PROBLEM REQUIREMENTS
Starting at the line with "<li>Castle Navy Banjo</li>", repeat every line exactly until the records end, including the last one.

[RECORDS]

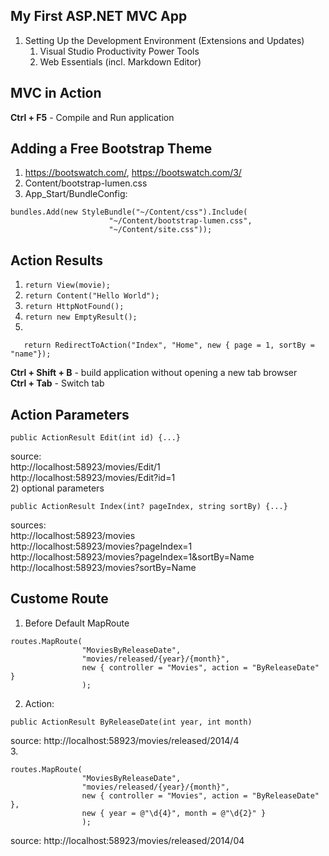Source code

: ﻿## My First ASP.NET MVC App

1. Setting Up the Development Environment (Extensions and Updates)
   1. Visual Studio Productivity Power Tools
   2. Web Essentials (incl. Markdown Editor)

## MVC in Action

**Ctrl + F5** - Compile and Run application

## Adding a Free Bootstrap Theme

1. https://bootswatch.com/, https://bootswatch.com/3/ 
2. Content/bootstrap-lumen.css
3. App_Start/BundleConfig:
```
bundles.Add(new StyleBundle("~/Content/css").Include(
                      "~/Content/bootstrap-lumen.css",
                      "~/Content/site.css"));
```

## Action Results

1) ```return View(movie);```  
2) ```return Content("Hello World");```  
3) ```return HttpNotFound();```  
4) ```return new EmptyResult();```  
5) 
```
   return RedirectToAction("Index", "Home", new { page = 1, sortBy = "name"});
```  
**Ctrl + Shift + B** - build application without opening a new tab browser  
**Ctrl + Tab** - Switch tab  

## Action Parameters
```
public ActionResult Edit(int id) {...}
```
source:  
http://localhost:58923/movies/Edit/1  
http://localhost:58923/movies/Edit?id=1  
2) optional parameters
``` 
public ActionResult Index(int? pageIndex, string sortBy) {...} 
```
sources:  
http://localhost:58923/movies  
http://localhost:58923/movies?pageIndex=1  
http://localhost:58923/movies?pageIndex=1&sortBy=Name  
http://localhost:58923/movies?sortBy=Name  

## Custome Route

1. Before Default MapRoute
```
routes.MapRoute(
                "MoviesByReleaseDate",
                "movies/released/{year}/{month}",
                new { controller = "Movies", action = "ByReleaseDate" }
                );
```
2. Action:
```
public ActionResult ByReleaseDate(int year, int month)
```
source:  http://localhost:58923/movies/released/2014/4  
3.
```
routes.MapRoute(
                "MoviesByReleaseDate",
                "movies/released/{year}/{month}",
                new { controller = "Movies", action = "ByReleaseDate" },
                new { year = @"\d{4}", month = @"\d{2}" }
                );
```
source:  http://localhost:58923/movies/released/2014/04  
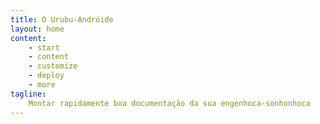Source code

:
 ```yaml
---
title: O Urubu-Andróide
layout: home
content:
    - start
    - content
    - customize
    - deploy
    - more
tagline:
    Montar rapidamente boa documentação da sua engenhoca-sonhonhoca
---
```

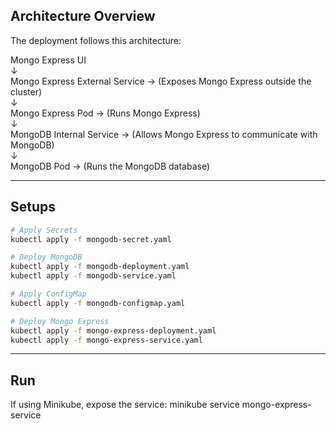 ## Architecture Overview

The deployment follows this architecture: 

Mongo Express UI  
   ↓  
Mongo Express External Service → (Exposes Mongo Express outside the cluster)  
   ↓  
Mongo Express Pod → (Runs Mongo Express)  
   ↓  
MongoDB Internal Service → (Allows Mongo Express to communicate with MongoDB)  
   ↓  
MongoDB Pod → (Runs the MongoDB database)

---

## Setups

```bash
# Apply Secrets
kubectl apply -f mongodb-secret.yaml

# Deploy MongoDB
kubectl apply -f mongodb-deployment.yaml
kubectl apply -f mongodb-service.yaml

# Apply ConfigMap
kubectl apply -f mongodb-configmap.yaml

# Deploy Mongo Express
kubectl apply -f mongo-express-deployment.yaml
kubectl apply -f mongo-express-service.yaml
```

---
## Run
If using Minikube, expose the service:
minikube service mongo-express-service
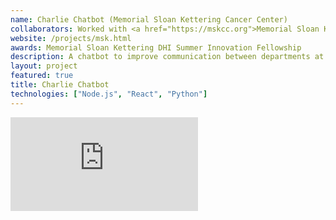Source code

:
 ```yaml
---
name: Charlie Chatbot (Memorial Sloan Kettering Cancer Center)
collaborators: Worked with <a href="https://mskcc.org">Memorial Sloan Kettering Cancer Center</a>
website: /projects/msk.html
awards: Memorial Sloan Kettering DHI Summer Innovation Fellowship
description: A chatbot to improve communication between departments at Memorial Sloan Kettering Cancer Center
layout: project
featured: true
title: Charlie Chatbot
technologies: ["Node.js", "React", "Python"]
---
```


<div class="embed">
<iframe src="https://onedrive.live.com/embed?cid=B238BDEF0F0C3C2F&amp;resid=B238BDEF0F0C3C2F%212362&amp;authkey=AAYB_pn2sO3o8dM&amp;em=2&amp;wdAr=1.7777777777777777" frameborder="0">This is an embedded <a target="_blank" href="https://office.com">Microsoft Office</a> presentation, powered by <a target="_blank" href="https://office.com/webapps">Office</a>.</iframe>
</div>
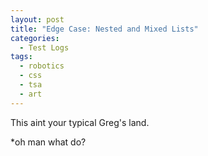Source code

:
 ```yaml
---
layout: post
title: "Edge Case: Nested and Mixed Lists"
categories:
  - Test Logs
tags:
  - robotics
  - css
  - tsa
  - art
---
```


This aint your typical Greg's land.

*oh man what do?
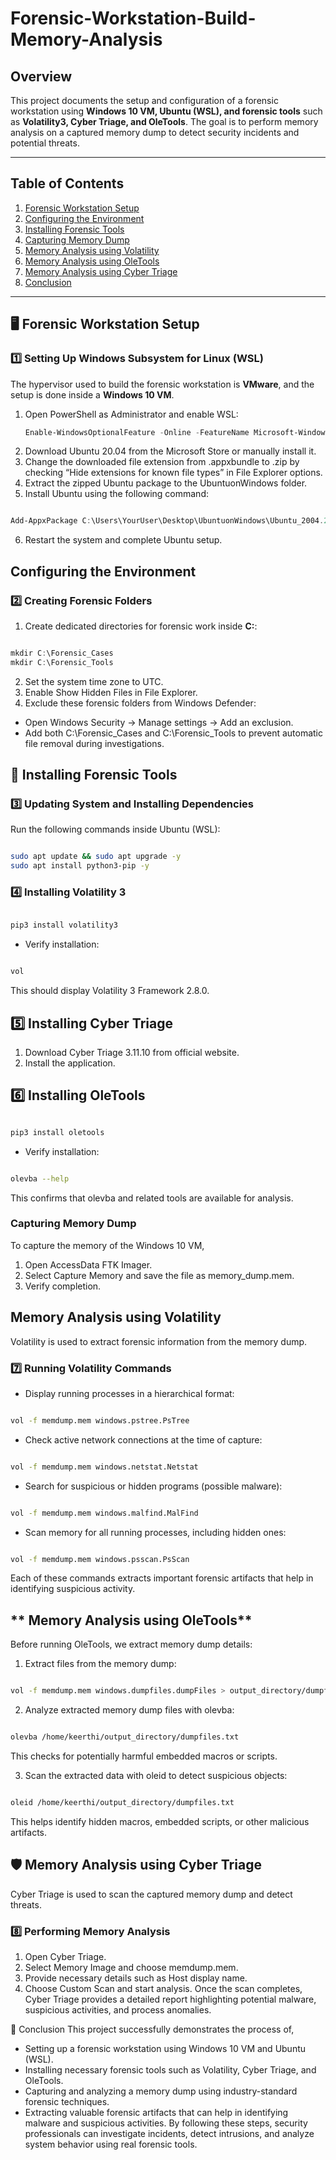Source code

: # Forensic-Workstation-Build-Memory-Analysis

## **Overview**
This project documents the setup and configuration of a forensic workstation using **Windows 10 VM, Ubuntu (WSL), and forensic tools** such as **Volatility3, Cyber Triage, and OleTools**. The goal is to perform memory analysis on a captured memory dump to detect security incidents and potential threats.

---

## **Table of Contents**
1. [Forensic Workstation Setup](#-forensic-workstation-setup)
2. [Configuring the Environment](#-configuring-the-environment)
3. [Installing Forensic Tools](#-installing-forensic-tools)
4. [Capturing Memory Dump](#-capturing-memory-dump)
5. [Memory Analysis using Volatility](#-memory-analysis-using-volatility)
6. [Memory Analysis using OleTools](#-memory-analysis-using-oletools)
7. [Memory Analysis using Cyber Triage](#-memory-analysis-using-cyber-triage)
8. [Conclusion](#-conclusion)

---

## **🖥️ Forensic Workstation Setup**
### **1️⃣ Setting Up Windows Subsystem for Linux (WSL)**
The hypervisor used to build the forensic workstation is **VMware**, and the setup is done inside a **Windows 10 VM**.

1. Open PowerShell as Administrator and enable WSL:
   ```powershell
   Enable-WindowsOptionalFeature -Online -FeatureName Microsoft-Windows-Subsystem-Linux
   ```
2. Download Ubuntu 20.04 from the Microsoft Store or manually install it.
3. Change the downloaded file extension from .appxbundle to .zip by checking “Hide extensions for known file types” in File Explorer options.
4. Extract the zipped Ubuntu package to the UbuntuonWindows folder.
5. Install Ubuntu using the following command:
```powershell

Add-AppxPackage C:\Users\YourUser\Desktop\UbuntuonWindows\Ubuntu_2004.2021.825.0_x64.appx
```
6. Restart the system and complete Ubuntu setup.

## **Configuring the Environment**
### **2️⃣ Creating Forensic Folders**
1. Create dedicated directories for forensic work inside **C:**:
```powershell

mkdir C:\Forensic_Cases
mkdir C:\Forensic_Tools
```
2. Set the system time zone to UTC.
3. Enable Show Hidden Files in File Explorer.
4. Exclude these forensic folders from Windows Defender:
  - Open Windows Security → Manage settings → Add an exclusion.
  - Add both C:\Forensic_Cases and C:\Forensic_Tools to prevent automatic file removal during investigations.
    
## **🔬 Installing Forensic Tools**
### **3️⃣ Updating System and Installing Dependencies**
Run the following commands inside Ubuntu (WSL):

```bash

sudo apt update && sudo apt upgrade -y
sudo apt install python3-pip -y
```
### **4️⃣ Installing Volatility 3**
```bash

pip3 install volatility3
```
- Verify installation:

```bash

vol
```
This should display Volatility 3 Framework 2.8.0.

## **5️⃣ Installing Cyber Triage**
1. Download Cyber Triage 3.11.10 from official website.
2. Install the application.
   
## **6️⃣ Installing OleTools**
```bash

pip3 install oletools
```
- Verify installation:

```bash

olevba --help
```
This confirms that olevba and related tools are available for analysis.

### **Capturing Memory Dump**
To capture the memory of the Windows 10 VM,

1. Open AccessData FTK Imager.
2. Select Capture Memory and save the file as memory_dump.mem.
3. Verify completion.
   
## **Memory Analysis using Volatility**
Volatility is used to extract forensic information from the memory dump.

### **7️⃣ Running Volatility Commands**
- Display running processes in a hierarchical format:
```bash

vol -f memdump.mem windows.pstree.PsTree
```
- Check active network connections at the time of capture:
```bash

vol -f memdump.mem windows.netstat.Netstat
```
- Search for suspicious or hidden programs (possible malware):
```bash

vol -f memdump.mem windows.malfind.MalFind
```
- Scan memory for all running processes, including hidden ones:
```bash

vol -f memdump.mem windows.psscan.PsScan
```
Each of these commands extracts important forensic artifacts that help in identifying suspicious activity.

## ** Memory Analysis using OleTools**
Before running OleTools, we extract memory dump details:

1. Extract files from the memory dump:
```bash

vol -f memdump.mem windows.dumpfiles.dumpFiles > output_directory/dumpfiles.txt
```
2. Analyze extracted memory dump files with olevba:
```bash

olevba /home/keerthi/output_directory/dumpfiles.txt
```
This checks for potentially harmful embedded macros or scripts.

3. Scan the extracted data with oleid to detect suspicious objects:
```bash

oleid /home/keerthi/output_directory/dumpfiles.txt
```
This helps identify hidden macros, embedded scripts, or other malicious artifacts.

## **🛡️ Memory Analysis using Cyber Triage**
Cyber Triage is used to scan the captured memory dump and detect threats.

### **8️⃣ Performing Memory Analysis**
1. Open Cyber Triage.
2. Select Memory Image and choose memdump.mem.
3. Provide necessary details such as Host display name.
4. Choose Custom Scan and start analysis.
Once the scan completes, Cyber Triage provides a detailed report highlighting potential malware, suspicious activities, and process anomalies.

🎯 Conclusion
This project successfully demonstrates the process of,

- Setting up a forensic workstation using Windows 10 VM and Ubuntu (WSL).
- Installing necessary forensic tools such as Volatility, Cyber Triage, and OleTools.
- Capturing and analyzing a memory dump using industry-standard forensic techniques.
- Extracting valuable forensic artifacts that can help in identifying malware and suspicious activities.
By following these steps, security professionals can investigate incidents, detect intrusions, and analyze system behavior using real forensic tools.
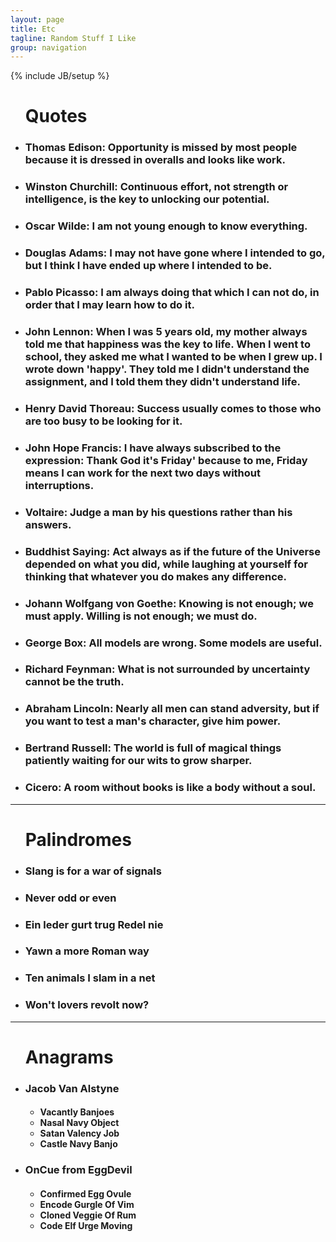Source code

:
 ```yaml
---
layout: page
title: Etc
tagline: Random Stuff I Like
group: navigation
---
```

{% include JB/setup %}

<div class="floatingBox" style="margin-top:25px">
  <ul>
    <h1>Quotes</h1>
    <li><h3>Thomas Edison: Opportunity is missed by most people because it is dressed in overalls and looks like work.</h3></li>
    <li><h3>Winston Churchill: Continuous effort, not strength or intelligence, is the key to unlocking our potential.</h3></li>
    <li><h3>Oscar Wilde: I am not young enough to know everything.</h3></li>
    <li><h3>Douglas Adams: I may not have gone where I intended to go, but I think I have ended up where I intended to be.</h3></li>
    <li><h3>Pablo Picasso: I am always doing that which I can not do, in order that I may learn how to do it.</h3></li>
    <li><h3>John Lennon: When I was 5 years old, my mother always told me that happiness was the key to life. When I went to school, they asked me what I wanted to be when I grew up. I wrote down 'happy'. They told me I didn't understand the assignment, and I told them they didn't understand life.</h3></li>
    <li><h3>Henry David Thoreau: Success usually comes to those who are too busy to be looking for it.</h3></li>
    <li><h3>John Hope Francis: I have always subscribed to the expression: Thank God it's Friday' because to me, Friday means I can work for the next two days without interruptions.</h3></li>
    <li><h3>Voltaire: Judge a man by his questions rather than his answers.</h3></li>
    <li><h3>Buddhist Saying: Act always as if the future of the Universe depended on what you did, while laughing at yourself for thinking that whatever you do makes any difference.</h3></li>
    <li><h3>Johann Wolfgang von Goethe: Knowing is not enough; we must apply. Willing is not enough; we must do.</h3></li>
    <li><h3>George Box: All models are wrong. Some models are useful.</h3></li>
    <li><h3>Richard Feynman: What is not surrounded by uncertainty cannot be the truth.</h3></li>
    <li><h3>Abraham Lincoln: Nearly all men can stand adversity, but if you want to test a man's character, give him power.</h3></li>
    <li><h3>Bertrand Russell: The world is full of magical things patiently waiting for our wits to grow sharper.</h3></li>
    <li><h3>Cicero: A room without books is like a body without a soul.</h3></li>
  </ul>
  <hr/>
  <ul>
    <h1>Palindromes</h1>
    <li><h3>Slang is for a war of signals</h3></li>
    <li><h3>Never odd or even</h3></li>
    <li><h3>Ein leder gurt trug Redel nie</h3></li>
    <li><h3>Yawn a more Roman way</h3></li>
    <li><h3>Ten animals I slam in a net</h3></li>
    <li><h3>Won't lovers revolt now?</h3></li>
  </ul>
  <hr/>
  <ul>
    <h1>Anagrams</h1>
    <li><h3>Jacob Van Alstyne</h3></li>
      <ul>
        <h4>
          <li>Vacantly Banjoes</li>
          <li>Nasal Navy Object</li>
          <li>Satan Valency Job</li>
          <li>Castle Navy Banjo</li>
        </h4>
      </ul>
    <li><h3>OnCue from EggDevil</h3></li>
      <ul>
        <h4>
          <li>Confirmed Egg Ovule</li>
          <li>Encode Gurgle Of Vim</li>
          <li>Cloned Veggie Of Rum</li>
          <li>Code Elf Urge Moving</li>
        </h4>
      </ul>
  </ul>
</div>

[/RECORDS]

SOLUTION TO THE EXERCISE
          <li>Castle Navy Banjo</li>
        </h4>
      </ul>
    <li><h3>OnCue from EggDevil</h3></li>
      <ul>
        <h4>
          <li>Confirmed Egg Ovule</li>
          <li>Encode Gurgle Of Vim</li>
          <li>Cloned Veggie Of Rum</li>
          <li>Code Elf Urge Moving</li>
        </h4>
      </ul>
  </ul>
</div>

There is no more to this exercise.